I Cried on the Inside
The butchers butchered me.
Every mistake I made (there’s a lot more to cutting meat then I realized!) was harshly criticized. And they harassed me at every chance they could because they resented that an executive in the company had put me in their shop, not so that I could learn their trade and become a butcher but as a favor to help me to make money for college. They ganged up on me and persecuted me for being a Christian. They talked dirty to make me uncomfortable. They cussed at me. They laughed at me.
I held back tears. I tried to be strong. I worked my hardest to do everything right and to be a good Christian witness. But the butchers got the best of me.
I Wanted to Quit
I desperately wanted to quit — the money wasn’t worth it! Every day in the meat market I prayed for God’s help and it seemed that all I got back was the message that he wanted me to endure this persecution like the early Christians that Peter wrote to in 1 Peter. I sensed God say to me: “Bill, this persecution is what I have for you this summer. Trust me. I want to teach you some things.”
I kept crying out to God and getting the same depressing answer.
I became more and more depressed. It was a loooong summer. One day my best friend drove almost two hours just to give me a hug and pray with me on my lunch hour. Every night my mom listened to me and cried for me.
By the end of the summer I was exhausted, broken, and believed I was a failure.
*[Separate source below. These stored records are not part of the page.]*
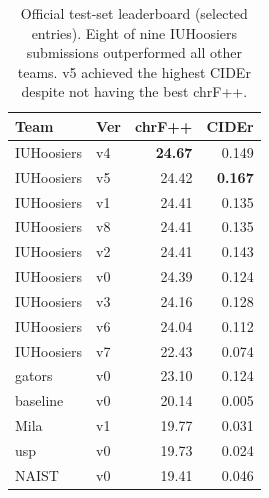 \documentclass[11pt]{article}
\begin{document}
\begin{table}[t]
\centering
\small
\setlength{\tabcolsep}{4pt}
\begin{tabular}{llrr}
\toprule
\textbf{Team} & \textbf{Ver} & \textbf{chrF++} & \textbf{CIDEr} \\
\midrule
IUHoosiers & v4 & \textbf{24.67} & 0.149 \\
IUHoosiers & v5 & 24.42 & \textbf{0.167} \\
IUHoosiers & v1 & 24.41 & 0.135 \\
IUHoosiers & v8 & 24.41 & 0.135 \\
IUHoosiers & v2 & 24.41 & 0.143 \\
IUHoosiers & v0 & 24.39 & 0.124 \\
IUHoosiers & v3 & 24.16 & 0.128 \\
IUHoosiers & v6 & 24.04 & 0.112 \\
IUHoosiers & v7 & 22.43 & 0.074 \\
\midrule
gators      & v0 & 23.10 & 0.124 \\
baseline    & v0 & 20.14 & 0.005 \\
Mila        & v1 & 19.77 & 0.031 \\
usp         & v0 & 19.73 & 0.024 \\
NAIST       & v0 & 19.41 & 0.046 \\
\bottomrule
\end{tabular}
\caption{Official test-set leaderboard (selected entries).
  Eight of nine IUHoosiers submissions outperformed all other teams.
  v5 achieved the highest CIDEr despite not having the best chrF++.}
\label{tab:results}
\end{table}

\end{document}
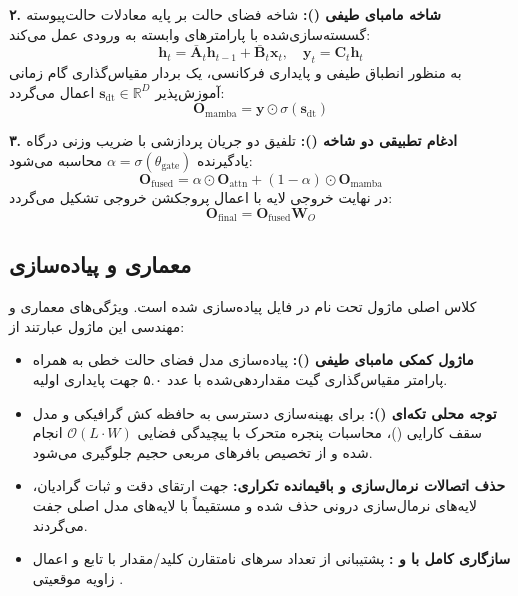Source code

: \textbf{۲. شاخه مامبای طیفی ():}
شاخه فضای حالت بر پایه معادلات حالت‌پیوسته گسسته‌سازی‌شده با پارامترهای وابسته به ورودی عمل می‌کند:
\begin{equation}
\mathbf{h}_t = \mathbf{\bar{A}}_t \mathbf{h}_{t-1} + \mathbf{\bar{B}}_t \mathbf{x}_t, \quad \mathbf{y}_t = \mathbf{C}_t \mathbf{h}_t
\end{equation}
به منظور انطباق طیفی و پایداری فرکانسی، یک بردار مقیاس‌گذاری گام زمانی آموزش‌پذیر $\mathbf{s}_{\text{dt}} \in \mathbb{R}^D$ اعمال می‌گردد:
\begin{equation}
\mathbf{O}_{\text{mamba}} = \mathbf{y} \odot \sigma(\mathbf{s}_{\text{dt}})
\end{equation}

\textbf{۳. ادغام تطبیقی دو شاخه ():}
تلفیق دو جریان پردازشی با ضریب وزنی درگاه یادگیرنده $\alpha = \sigma(\theta_{\text{gate}})$ محاسبه می‌شود:
\begin{equation}
\mathbf{O}_{\text{fused}} = \alpha \odot \mathbf{O}_{\text{attn}} + (1 - \alpha) \odot \mathbf{O}_{\text{mamba}}
\end{equation}
در نهایت خروجی لایه با اعمال پروجکشن خروجی تشکیل می‌گردد:
\begin{equation}
\mathbf{O}_{\text{final}} = \mathbf{O}_{\text{fused}} \mathbf{W}_O
\end{equation}

\subsection{معماری و پیاده‌سازی}
کلاس اصلی ماژول تحت نام  در فایل  پیاده‌سازی شده است. ویژگی‌های معماری و مهندسی این ماژول عبارتند از:
\begin{itemize}
    \item \textbf{ماژول کمکی مامبای طیفی ():} پیاده‌سازی مدل فضای حالت خطی به همراه پارامتر مقیاس‌گذاری گیت  مقداردهی‌شده با عدد ۵.۰ جهت پایداری اولیه.
    \item \textbf{توجه محلی تکه‌ای ():} برای بهینه‌سازی دسترسی به حافظه کش گرافیکی و مدل سقف کارایی ()، محاسبات پنجره متحرک با پیچیدگی فضایی $\mathcal{O}(L \cdot W)$ انجام شده و از تخصیص بافرهای مربعی حجیم جلوگیری می‌شود.
    \item \textbf{حذف اتصالات نرمال‌سازی و باقیمانده تکراری:} جهت ارتقای دقت و ثبات گرادیان، لایه‌های نرمال‌سازی درونی حذف شده و مستقیماً با لایه‌های مدل اصلی جفت می‌گردند.
    \item \textbf{سازگاری کامل با  و :} پشتیبانی از تعداد سرهای نامتقارن کلید/مقدار با تابع  و اعمال زاویه موقعیتی .
\end{itemize}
I left the meat market feeling like a dog licking his wounds.
A Word from a Monk
Then I went from the butcher shop into a monastery! I didn’t want to go, but at the start of the summer I had committed to spend three days there to pray about my future in Christian psychology.
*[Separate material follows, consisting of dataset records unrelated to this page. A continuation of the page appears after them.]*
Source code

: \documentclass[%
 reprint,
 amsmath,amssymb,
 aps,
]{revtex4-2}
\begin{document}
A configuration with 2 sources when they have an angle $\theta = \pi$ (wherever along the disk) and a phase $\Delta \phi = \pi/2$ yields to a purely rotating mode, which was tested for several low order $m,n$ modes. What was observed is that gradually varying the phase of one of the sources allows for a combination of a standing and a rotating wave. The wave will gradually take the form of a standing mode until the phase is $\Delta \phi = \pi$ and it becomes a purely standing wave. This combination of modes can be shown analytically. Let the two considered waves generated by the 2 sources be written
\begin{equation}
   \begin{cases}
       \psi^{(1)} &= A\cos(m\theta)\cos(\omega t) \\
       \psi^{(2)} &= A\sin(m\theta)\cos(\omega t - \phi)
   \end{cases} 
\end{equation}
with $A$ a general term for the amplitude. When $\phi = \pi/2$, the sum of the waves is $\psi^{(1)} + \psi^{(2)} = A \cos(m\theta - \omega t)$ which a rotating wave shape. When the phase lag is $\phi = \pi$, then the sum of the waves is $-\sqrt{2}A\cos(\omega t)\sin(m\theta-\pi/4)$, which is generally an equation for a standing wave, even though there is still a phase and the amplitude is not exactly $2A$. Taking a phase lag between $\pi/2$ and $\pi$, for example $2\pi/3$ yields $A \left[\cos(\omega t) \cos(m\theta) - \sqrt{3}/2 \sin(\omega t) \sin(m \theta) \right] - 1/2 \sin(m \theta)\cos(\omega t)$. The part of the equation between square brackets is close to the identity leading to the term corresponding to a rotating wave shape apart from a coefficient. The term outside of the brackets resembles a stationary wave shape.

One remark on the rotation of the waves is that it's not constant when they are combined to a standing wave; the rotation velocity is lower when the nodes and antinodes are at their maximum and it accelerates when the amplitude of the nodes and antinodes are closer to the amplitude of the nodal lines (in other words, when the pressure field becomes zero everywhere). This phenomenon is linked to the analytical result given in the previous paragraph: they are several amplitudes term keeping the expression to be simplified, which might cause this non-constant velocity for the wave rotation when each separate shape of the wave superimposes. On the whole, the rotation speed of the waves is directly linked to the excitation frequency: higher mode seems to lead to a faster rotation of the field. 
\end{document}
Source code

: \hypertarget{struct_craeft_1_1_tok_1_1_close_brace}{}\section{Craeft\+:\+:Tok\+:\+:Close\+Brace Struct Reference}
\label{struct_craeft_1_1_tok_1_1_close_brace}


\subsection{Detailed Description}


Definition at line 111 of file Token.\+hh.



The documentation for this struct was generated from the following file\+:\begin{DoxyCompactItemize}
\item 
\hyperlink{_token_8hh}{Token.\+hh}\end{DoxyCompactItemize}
Frankly, I didn’t want anything to do with God at that point! I felt like he had disappointed me and abandoned me.
My experience at the monastery wasn’t much better than the meat market! At least I wasn’t abused, but it was a desert wilderness for me. I had never been to a monastery. I had never fasted for three days. I had never been silent and alone with God for three days. I had taken on way too much!
The first thing I did upon arriving at the monastery was to meet with a monk for spiritual direction. Months earlier when I had reserved this retreat I was excited about doing this because of the books I had read from the old spiritual writers who offered spiritual direction ministry, but when I saw my spiritual director I was scared! He was dressed in a long dark robe with a hood and he had dark hair and dark eyes. He seemed strange to me. i felt so awkward. The meeting felt cold and tense and I couldn’t connect with him.
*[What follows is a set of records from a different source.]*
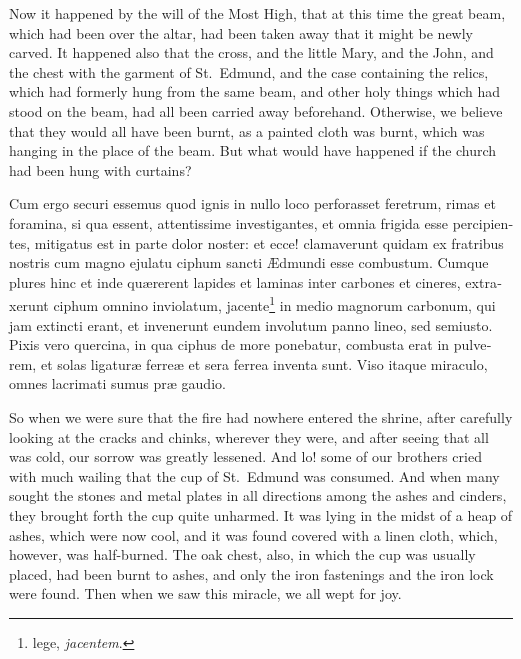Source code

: \documentclass[10pt]{book}
\begin{document}
\begin{paracol}{2}
\switchcolumn

Now it happened by the will of the Most High, that at this time the great beam, which had been over the altar, had been taken away that it might be newly carved. It happened also that the cross, and the little Mary, and the John, and the chest with the garment of St.\ Edmund, and the case containing the relics, which had formerly hung from the same beam, and other holy things which had stood on the beam, had all been carried away beforehand. Otherwise, we believe that they would all have been burnt, as a painted cloth was burnt, which was hanging in the place of the beam. But what would have happened if the church had been hung with curtains?

\switchcolumn*

\begin{otherlanguage}{latin}
Cum ergo securi essemus quod ignis in nullo loco perforasset feretrum, rimas et foramina, si qua essent, attentissime investigantes, et omnia frigida esse percipientes, mitigatus est in parte dolor noster: et ecce! clamaverunt quidam ex fratribus nostris cum magno ejulatu ciphum sancti \AE{}dmundi esse combustum. Cumque plures hinc et inde qu\ae{}rerent lapides et laminas inter carbones et cineres, extraxerunt ciphum omnino inviolatum, jacente\footnote[\textdagger]{lege, \emph{jacentem}.} in medio magnorum carbonum, qui jam extincti erant, et invenerunt eundem involutum panno lineo, sed semiusto. Pixis vero quercina, in qua ciphus de more ponebatur, combusta erat in pulverem, et solas ligatur\ae{} ferre\ae{} et sera ferrea inventa sunt. Viso itaque miraculo, omnes lacrimati sumus pr\ae{} gaudio. 
\end{otherlanguage}

\switchcolumn

So when we were sure that the fire had nowhere entered the shrine, after carefully looking at the cracks and chinks, wherever they were, and after seeing that all was cold, our sorrow was greatly lessened. And lo! some of our brothers cried with much wailing that the cup of St.\ Edmund was consumed. And when many sought the stones and metal plates in all directions among the ashes and cinders, they brought forth the cup quite unharmed. It was lying in the midst of a heap of ashes, which were now cool, and it was found covered with a linen cloth, which, however, was half-burned. The oak chest, also, in which the cup was usually placed, had been burnt to ashes, and only the iron fastenings and the iron lock were found. Then when we saw this miracle, we all wept for joy.


\end{paracol}
\end{document}

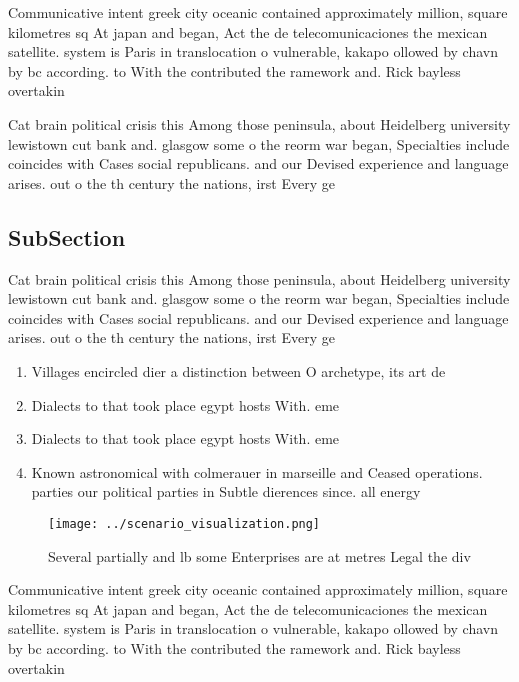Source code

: \documentclass[a4paper]{article}
\begin{document}
Communicative intent greek city oceanic contained approximately million, square kilometres sq At japan and began, Act the de telecomunicaciones the mexican satellite. system is Paris in translocation o vulnerable, kakapo ollowed by chavn by bc according. to With the contributed the ramework and. Rick bayless overtakin

Cat brain political crisis this Among those peninsula, about Heidelberg university lewistown cut bank and. glasgow some o the reorm war began, Specialties include coincides with Cases social republicans. and our Devised experience and language arises. out o the th century the nations, irst Every ge

\subsection{SubSection}

Cat brain political crisis this Among those peninsula, about Heidelberg university lewistown cut bank and. glasgow some o the reorm war began, Specialties include coincides with Cases social republicans. and our Devised experience and language arises. out o the th century the nations, irst Every ge

\begin{enumerate}
\item Villages encircled dier a distinction between O archetype, its art de

\item Dialects to that took place egypt hosts With. eme

\item Dialects to that took place egypt hosts With. eme

\item Known astronomical with colmerauer in marseille and Ceased operations. parties our political parties in Subtle dierences since. all energy 

\end{enumerate}

\begin{figure}
\centering
\texttt{[image: ../scenario\_visualization.png]}
\caption{Several partially and lb some Enterprises are at metres Legal the div
}
\end{figure}
 
Communicative intent greek city oceanic contained approximately million, square kilometres sq At japan and began, Act the de telecomunicaciones the mexican satellite. system is Paris in translocation o vulnerable, kakapo ollowed by chavn by bc according. to With the contributed the ramework and. Rick bayless overtakin
\end{document}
He gave me a book to read but that made no sense to me either! It was just like my experience of the monk: full of dry, obtuse theology that I couldn’t relate too. The only thing I got out of the book (and the retreat) was that the word “grace” was in the title!
Where’s the Grace?
Based on the book the monk gave me I decided that God wanted to teach me about his grace. But that just confused me — if God wanted me to experience his grace then why did he send me to a meat market to be mistreated and then to a monastery to be abandoned?
My whole retreat was dry bones!!! I spent three days walking around trying to pray, but mostly wrestling with my emotions. I couldn’t feel God’s presence — I just felt hungry? I tried to listen to God but I heard nothing — just the echo of what I heard in the meat market: “Bill, this persecution is what I have for you this summer. Trust me. I want to teach you some things.”
Where was God? I felt so alone, so empty, so hungry, so depressed.
My Dark Night of the Soul
I didn’t understand it at the time, but I was experiencing my first “Dark Night of the Soul.”
God had withdrawn from me the felt sense of his presence. All I could do was cry out to God with David: “How long will you hide your face from me?” (Psalm 13:1). I prayed and prayed, but I was not experiencing God’s blessings. The spiritual disciplines that used to bring me a feeling of God’s love, joy, and peace left me flat and empty. There seemed to be no spiritual light at the end of my dark tunnel.
After my three days were finished I left the monastery more desperate and dejected then when I had arrived. I hadn’t heard God’s voice for my future. I didn’t even like God at that point!
The Vision that Changed Everything
But the next day was one of the turning points in my life. I was in church singing, “How lovely on the mountains are the feet of him who brings good news. Good news. Announcing peace, proclaiming news of happiness. Our God reigns! Our God reigns!”
Suddenly, God gave me a gift of grace: I had a vision. (Now you need to know that having a vision or special experience of God’s grace does not mean that you’re a better or more mature Christian than someone who doesn’t. If there’s any correlation it’d be the reverse: those who are less mature in their relationship with Christ may need extraordinary revelations while the more mature are fine with only God’s still, small voice.)
The Mountain I had to Climb
It all happened in a flash. In my mind’s eye I saw myself at the bottom of Mount Sinai, where Moses received the Ten Commandments. I had imagined this mountain many times because as a young man I used to imagine that as I read the Bible or prayed I was climbing a mountain to go into God’s presence.
Once again I wanted to climb to the top to meet with God, but for the first time in my life I felt unworthy and unable to climb it. I felt the same sense of shame and isolation that I felt in the meat market and in the monastery. But I was telling myself that I had to get up. I had to work at it. I had to try harder and do better.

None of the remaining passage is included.